**Work required:** In the records below, find the line that contains "1 & 1 \emx \]", then transcribe it and every later line exactly, stopping at the final line.
━━━━━━━━━━━━━━━━━━━━
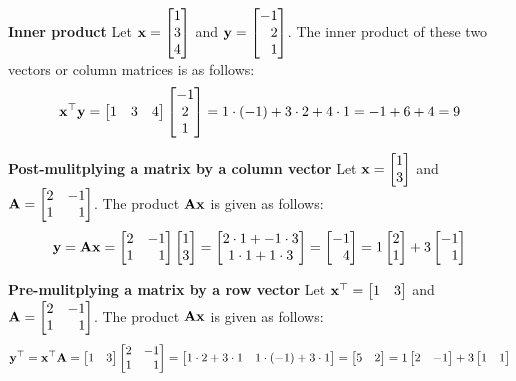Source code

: \begin{boxedstuff}
    \begin{example}
        \textbf{Inner product} Let $\mf{x} = \bmxc 1 \\ 3 \\ 4 \emx$ and $\mf{y} = \bmx -1 \\ 2 \\ 1 \emx$. The inner product of these two vectors or column matrices is as follows:
        \[ \mf{x}^\top\mf{y} = \bmxc 1 & 3 & 4 \emx \bmxc -1 \\ 2 \\ 1 \emx = 1 \cdot \pp{-1} + 3 \cdot 2 + 4 \cdot 1 = -1 + 6 + 4 = 9\]
        \label{example:ch02-mat-mul-inn-prod}
    \end{example}

    \begin{example}
        \textbf{Post-mulitplying a matrix by a column vector} Let $\mf{x} = \bmxc 1 \\ 3 \emx$ and $\mf{A} = \bmx 2 & -1 \\ 1 & 1 \emx$. The product $\mathbf{A}\mathbf{x}$ is given as follows:
        \[ \mf{y} = \mf{A}\mf{x} = \bmx 2 & -1 \\ 1 & 1 \emx \bmxc 1 \\ 3 \emx = \bmxc 2 \cdot 1 + -1 \cdot 3 \\ 1 \cdot 1 + 1 \cdot 3 \emx = \bmx -1 \\ 4 \emx = 1\bmx 2 \\ 1\emx + 3\bmx -1 \\ 1\emx \]
        \label{example:ch02-mat-post-mul-col-vec}
    \end{example}

    \begin{example}
        \textbf{Pre-mulitplying a matrix by a row vector} Let $\mf{x}^\top = \bmxc 1 & 3 \emx$ and $\mf{A} = \bmx 2 & -1 \\ 1 & 1 \emx$. The product $\mathbf{A}\mathbf{x}$ is given as follows:
        \[ \mf{y}^\top = \mf{x}^\top\mf{A} = \bmxc 1 & 3 \emx \bmx 2 & -1 \\ 1 & 1 \emx = \bmxc 1 \cdot 2 + 3 \cdot 1 & 1 \cdot \pp{-1} + 3 \cdot 1 \emx = \bmx 5 & 2 \emx = 1\bmx 2 & -1\emx + 3\bmx 1 & 1 \emx \]
        \label{example:ch02-mat-pre-mul-row-vec}
    \end{example}


\end{boxedstuff}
━━━━━━━━━━━━━━━━━━━━
**Response box:**
        \[ \mf{y}^\top = \mf{x}^\top\mf{A} = \bmxc 1 & 3 \emx \bmx 2 & -1 \\ 1 & 1 \emx = \bmxc 1 \cdot 2 + 3 \cdot 1 & 1 \cdot \pp{-1} + 3 \cdot 1 \emx = \bmx 5 & 2 \emx = 1\bmx 2 & -1\emx + 3\bmx 1 & 1 \emx \]
        \label{example:ch02-mat-pre-mul-row-vec}
    \end{example}


\end{boxedstuff}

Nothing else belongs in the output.